Public housing estate in Sheung Shui, Hong Kong

Ching Ho Estate (清河邨) is a public housing estate located in Sheung Shui, New Territories, Hong Kong near Elegantia College, Tsang Mui Millennium School and Tung Wah Group of Hospitals Ma Kam Chan Memorial Primary School (Main Campus). The estate is developed into three phases, with a total of 8 "New Harmony" residential buildings and a shopping centre.

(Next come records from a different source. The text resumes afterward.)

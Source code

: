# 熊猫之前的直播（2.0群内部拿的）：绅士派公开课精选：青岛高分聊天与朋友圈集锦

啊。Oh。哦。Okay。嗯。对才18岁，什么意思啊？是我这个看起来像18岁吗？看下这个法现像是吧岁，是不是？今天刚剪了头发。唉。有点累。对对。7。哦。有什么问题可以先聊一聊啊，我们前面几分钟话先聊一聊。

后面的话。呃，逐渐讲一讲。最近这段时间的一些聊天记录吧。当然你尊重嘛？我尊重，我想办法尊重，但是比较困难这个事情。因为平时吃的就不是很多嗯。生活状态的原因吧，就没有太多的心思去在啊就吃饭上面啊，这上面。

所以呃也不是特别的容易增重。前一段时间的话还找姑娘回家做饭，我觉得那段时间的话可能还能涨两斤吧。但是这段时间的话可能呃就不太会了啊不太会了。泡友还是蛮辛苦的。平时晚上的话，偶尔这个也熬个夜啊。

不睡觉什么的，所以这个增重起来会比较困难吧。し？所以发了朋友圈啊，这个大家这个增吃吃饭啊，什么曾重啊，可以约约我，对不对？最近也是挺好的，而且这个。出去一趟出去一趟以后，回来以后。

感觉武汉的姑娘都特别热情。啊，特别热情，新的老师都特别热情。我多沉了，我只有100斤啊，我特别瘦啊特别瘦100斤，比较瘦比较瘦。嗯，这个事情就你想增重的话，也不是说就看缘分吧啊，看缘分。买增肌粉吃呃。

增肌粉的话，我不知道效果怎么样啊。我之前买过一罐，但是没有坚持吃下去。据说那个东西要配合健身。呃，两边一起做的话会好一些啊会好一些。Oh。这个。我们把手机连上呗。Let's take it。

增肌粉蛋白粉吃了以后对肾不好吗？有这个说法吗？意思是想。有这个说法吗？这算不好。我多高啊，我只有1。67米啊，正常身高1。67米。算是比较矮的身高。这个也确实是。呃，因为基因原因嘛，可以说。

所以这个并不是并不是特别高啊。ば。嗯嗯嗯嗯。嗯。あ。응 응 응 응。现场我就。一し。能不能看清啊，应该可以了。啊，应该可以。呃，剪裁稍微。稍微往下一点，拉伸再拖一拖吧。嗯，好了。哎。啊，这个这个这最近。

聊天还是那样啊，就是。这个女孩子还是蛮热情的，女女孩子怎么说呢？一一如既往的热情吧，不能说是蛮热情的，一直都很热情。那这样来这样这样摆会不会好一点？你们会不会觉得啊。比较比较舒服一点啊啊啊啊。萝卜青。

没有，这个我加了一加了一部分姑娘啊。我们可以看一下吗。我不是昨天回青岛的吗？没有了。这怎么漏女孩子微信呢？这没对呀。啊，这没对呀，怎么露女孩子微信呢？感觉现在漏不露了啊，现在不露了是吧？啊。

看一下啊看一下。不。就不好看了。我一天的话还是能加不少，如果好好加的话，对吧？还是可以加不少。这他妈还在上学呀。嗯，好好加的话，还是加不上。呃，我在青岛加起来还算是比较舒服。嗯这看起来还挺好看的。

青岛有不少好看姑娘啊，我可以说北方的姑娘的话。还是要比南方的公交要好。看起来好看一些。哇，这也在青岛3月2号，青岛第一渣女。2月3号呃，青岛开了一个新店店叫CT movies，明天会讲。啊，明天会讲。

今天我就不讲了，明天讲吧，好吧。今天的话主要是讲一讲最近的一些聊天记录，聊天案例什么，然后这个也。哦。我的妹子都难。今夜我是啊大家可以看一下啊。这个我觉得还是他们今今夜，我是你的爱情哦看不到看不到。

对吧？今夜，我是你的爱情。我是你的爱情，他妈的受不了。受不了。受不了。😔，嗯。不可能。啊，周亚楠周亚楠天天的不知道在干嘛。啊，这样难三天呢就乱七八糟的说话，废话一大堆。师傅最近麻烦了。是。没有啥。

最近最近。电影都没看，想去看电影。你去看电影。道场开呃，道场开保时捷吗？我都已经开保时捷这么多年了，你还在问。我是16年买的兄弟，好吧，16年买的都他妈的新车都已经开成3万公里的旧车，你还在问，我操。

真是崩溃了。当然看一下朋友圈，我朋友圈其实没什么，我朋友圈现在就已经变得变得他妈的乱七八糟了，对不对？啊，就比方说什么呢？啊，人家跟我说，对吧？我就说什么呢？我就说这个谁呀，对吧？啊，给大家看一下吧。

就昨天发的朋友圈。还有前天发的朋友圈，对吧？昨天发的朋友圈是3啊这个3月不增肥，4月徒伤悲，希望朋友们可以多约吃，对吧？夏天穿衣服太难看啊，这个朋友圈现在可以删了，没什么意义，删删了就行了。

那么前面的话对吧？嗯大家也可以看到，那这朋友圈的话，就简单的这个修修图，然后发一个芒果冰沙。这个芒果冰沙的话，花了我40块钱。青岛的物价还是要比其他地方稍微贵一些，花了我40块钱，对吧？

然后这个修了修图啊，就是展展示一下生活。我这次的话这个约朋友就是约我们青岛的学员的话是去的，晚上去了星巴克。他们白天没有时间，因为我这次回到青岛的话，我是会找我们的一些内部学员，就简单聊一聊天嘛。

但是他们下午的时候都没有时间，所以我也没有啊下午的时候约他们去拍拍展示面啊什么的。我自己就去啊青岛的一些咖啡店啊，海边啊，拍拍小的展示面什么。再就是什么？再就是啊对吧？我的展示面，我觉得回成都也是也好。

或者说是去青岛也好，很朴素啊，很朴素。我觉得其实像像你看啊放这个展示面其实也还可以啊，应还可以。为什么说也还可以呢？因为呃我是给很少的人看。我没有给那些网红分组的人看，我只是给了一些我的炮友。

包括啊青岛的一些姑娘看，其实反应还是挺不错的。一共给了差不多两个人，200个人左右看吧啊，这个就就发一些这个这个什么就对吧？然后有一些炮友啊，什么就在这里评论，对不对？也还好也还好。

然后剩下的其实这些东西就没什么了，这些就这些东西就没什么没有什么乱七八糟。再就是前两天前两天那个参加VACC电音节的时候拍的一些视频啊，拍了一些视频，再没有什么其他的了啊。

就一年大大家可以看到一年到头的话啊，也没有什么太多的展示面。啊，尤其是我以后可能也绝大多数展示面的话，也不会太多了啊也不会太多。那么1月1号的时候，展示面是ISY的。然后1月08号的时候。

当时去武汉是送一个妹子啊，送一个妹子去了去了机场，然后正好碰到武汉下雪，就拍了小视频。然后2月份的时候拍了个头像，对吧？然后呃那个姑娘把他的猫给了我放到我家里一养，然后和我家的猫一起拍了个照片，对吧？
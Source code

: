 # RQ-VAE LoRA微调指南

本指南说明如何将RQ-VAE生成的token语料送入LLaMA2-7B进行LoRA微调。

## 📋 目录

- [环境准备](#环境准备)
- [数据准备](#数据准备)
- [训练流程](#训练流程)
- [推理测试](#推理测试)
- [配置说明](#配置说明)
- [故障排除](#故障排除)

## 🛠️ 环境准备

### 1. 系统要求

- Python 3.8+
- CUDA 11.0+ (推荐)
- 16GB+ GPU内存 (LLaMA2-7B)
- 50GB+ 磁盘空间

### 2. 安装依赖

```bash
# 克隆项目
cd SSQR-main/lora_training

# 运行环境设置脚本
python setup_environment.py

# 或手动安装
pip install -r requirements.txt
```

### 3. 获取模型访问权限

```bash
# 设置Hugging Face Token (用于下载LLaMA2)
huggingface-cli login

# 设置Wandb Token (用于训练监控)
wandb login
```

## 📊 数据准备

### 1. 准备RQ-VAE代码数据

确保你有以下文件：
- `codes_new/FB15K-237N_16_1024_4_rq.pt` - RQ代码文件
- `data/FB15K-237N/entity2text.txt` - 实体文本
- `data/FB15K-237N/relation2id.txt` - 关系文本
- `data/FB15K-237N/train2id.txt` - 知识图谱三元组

Phase 3 consists of three blocks completed in 2007 while Phases 1 and 2 consist of a total of five blocks and a shopping centre completed in 2008.

==Houses==

| Name | Chinese name | Building type | Completed |
| Ching Chak House | 清澤樓 | New Harmony 1 | 2007 |
| Ching Long House | 清朗樓 |
| Ching Chiu House | 清照樓 |
| Ching Chung House | 清頌樓 | 2008 |
| Ching Ping House | 清平樓 |
| Ching Yun House | 清潤樓 |
| Ching Yu House | 清譽樓 | New Harmony 1 with New Harmony Annex 5 |
| Ching Hin House | 清顯樓 |

==Demographics==
According to the 2016 by-census, Ching Ho Estate had a population of 20,257. The median age was 39.4 and the majority of residents (99.3 per cent) were of Chinese ethnicity. The average household size was 2.9 people. The median monthly household income of all households (i.e. including both economically active and inactive households) was HK$17,500.

==Politics==
Ching Ho Estate is located in Ching Ho constituency of the North District Council. It was formerly represented by Yuen Ho-lun, who was elected in the 2019 elections until May 2021.

==COVID-19 pandemic==
Ching Long House in Ching Ho Estate was placed under lockdown for mandatory tests between 15 and 17 February 2022, with at least 48 preliminary positive cases uncovered.